▸ **WHAT IS REQUIRED**:
Using the data below, copy every line that contains the word "setting".

Source texts of formatted documents:
= Beginning of Section =
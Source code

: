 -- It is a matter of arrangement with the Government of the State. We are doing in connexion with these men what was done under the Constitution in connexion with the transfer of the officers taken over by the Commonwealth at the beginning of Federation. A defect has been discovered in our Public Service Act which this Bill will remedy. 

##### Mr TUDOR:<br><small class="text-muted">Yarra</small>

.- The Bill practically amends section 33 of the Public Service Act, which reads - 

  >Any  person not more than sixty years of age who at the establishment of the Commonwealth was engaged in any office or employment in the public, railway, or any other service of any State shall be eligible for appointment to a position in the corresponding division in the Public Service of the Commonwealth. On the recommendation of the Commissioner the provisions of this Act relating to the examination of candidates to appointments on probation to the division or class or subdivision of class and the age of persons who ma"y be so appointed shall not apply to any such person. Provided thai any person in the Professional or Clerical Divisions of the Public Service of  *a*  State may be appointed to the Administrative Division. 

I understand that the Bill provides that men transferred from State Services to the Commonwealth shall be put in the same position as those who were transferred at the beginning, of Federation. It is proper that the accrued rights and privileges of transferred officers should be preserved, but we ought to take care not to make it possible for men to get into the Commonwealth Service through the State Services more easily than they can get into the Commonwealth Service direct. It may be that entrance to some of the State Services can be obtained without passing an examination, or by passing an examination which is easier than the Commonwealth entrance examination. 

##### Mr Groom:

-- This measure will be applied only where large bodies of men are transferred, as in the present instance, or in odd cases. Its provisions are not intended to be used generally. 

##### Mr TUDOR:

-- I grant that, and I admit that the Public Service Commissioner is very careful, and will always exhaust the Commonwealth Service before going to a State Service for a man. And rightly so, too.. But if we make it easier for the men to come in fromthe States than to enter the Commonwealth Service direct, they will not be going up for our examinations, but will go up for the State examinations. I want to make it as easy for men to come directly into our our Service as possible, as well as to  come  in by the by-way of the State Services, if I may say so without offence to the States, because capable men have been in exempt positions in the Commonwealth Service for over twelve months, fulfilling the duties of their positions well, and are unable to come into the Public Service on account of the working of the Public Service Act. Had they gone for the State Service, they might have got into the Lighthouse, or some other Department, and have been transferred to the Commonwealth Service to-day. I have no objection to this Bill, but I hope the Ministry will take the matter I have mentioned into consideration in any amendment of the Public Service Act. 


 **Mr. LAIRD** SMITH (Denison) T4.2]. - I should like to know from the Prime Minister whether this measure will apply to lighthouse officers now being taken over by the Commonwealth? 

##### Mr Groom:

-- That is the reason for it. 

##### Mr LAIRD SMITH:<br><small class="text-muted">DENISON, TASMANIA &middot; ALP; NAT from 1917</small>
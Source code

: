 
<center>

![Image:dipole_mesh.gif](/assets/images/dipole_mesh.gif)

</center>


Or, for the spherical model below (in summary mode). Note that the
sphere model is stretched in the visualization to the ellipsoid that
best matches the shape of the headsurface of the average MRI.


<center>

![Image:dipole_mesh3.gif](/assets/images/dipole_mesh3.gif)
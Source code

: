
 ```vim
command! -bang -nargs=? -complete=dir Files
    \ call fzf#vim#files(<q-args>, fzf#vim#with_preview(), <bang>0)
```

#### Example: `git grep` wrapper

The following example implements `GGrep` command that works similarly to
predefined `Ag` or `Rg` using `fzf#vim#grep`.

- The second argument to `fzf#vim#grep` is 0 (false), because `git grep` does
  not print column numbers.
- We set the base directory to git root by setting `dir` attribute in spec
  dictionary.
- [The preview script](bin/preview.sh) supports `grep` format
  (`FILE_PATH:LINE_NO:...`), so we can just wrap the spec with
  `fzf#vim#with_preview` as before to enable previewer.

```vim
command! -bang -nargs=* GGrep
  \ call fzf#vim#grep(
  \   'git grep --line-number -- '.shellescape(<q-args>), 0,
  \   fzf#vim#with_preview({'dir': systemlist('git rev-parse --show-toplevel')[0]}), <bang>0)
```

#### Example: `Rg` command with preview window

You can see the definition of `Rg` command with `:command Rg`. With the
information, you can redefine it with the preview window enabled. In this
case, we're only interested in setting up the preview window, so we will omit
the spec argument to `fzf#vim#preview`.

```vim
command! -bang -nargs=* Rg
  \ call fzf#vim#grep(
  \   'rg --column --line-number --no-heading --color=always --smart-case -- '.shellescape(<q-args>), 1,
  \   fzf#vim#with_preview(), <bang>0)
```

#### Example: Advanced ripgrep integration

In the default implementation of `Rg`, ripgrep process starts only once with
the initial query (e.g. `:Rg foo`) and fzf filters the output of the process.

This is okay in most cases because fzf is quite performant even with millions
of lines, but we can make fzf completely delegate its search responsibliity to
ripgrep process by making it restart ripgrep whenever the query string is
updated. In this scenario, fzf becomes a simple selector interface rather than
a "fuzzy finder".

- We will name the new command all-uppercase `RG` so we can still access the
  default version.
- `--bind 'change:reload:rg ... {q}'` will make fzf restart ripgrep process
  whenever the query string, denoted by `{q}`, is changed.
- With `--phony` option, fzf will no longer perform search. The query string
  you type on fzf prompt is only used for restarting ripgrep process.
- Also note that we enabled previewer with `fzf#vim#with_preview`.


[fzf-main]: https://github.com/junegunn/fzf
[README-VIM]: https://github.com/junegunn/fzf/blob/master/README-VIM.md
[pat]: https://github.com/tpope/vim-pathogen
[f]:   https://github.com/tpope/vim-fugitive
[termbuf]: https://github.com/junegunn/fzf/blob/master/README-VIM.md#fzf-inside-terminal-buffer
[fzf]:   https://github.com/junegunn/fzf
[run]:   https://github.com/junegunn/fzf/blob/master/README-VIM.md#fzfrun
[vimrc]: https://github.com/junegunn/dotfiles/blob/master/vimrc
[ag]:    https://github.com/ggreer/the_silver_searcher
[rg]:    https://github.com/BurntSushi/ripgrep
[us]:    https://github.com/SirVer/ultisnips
= End of Section =
▸ **ANSWER BOX**:
- We set the base directory to git root by setting `dir` attribute in spec
case, we're only interested in setting up the preview window, so we will omit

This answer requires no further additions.